Bachelor’s degree in public administration, minor in psychology, UW–La Crosse
Fiscal policy, healthcare, criminal justice
Expected graduation date
Why the La Follette School?
La Follette’s excellent reputation is hard to ignore, especially with regard to social policy analysis. Proximity to family was also a major factor after six years living across the state from my family as this program also allows me to live twice as close. Madison in general has a plethora of opportunities for government agencies and nonprofits as the state’s hub of those sectors.
I hope to stay in Wisconsin and apply as a policy analyst for a state agency, then work my way up the ladder from there.
I’ve held a paid internship as a graduate budget intern through Waukesha County’s Budget Division since May 2021. As a perk, my boss is a La Follette alum. I work hands on with the budget staff in the preparation, implementation, and monitoring of the county’s annual adopted budget. Besides various ad hoc projects, I am involved with developing and maintaining multiple financial dashboards (forecasting modules, 6/9/12 month status reports, etc.), evaluating data for variances or any discrepancies, formatting and proofreading various budget documents, and analyzing data for county statistics and trends. Getting an inside perspective on the budget process and interactions with key stakeholders is a valuable experience towards my future career aspirations.
What experiences and skills helped you get the internship?
As an undergraduate, I was vice chair of the Segregated University Fee Allocation Committee (SUFAC) which was a group of students, professors, and administrators that oversaw how to best enrich the campus through the allocation of segregated tuition fee money. Here I learned the importance of Microsoft Excel, which is a useful skill because being proficient in Excel in any analysis field will carry you a long way career-wise. But more importantly, I quickly learned about working with people with different viewpoints on various monetary policies and about collaborating towards an efficient solution.
Work with clients
In Introduction to Policy Analysis (PA 873), our class works on individual analysis projects for “clients” on specific policy issues. My research focused on Chronic Wasting Disease (CWD) with deer populations in Wisconsin and the best approach to limit spread. This course provided valuable exposure to how an analysis should be conducted while receiving constructive feedback from professors and classmates.

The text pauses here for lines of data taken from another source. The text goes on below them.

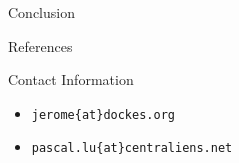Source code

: \documentclass[final]{beamer}
\newlength{\onecolwid}
\begin{document}
\begin{frame}[t]
\begin{columns}[t]
\begin{column}{\onecolwid}
\begin{block}{Conclusion}
\end{block}


\begin{block}{References}

\nocite{*} %
\small{
\vspace{0.75in}}

\end{block}



\begin{alertblock}{Contact Information}
\begin{itemize}
  \item \texttt{jerome\{at\}dockes.org}
  \item \texttt{pascal.lu\{at\}centraliens.net}
\end{itemize}
\end{alertblock}


\end{column} %

\end{columns} %

\end{frame} %
\end{document}
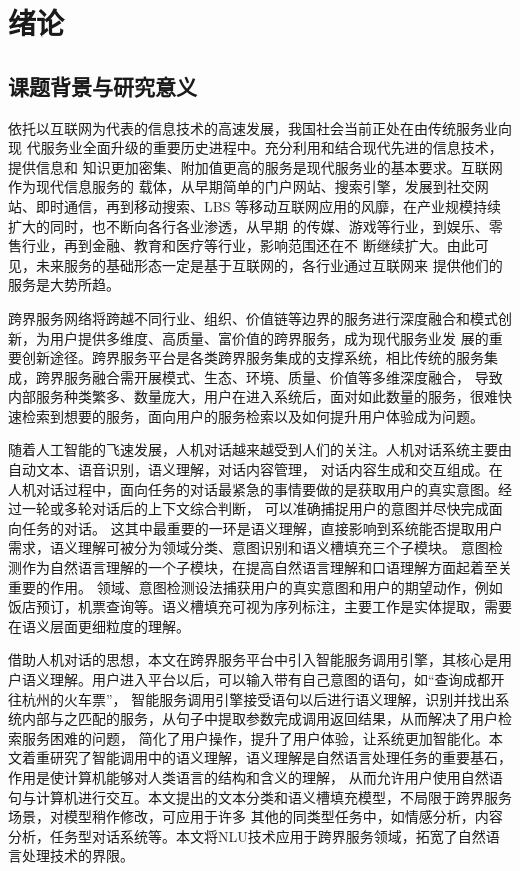 \chapter{绪论}

\section{课题背景与研究意义}

依托以互联网为代表的信息技术的高速发展，我国社会当前正处在由传统服务业向现
代服务业全面升级的重要历史进程中。充分利用和结合现代先进的信息技术，提供信息和
知识更加密集、附加值更高的服务是现代服务业的基本要求。互联网作为现代信息服务的
载体，从早期简单的门户网站、搜索引擎，发展到社交网站、即时通信，再到移动搜索、LBS
等移动互联网应用的风靡，在产业规模持续扩大的同时，也不断向各行各业渗透，从早期
的传媒、游戏等行业，到娱乐、零售行业，再到金融、教育和医疗等行业，影响范围还在不
断继续扩大\cite{王晓玲2015我国现代服务业借力}。由此可见，未来服务的基础形态一定是基于互联网的，各行业通过互联网来
提供他们的服务是大势所趋。


跨界服务网络将跨越不同行业、组织、价值链等边界的服务进行深度融合和模式创新，为用户提供多维度、高质量、富价值的跨界服务，成为现代服务业发
展的重要创新途径。跨界服务平台是各类跨界服务集成的支撑系统，相比传统的服务集成，跨界服务融合需开展模式、生态、环境、质量、价值等多维深度融合，
导致内部服务种类繁多、数量庞大，用户在进入系统后，面对如此数量的服务，很难快速检索到想要的服务，面向用户的服务检索以及如何提升用户体验成为问题。

随着人工智能的飞速发展，人机对话越来越受到人们的关注。人机对话系统主要由自动文本、语音识别，语义理解，对话内容管理，
对话内容生成和交互组成。在人机对话过程中，面向任务的对话最紧急的事情要做的是获取用户的真实意图。经过一轮或多轮对话后的上下文综合判断，
可以准确捕捉用户的意图并尽快完成面向任务的对话。
这其中最重要的一环是语义理解，直接影响到系统能否提取用户需求，语义理解可被分为领域分类、意图识别和语义槽填充三个子模块。
意图检测作为自然语言理解的一个子模块，在提高自然语言理解和口语理解方面起着至关重要的作用。
领域、意图检测设法捕获用户的真实意图和用户的期望动作，例如饭店预订，机票查询等。语义槽填充可视为序列标注，主要工作是实体提取，需要在语义层面更细粒度的理解。

借助人机对话的思想，本文在跨界服务平台中引入智能服务调用引擎，其核心是用户语义理解。用户进入平台以后，可以输入带有自己意图的语句，如“查询成都开往杭州的火车票”，
智能服务调用引擎接受语句以后进行语义理解，识别并找出系统内部与之匹配的服务，从句子中提取参数完成调用返回结果，从而解决了用户检索服务困难的问题，
简化了用户操作，提升了用户体验，让系统更加智能化。本文着重研究了智能调用中的语义理解，语义理解是自然语言处理任务的重要基石，作用是使计算机能够对人类语言的结构和含义的理解，
从而允许用户使用自然语句与计算机进行交互。本文提出的文本分类和语义槽填充模型，不局限于跨界服务场景，对模型稍作修改，可应用于许多
其他的同类型任务中，如情感分析，内容分析，任务型对话系统等。本文将NLU技术应用于跨界服务领域，拓宽了自然语言处理技术的界限。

Seth Roca (MIPA ’21) gave me some valuable insight on the importance of quantitative analysis for future related careers and La Follette’s excellent tools to provide those skills to students. As someone who has struggled with statistics in the past, this was a hard pill to swallow, and approaching Introduction to Statistical Methods (PA 818) was a bit overwhelming. But working together with classmates outside of class was a huge gamechanger and allowed me to learn the material more efficiently.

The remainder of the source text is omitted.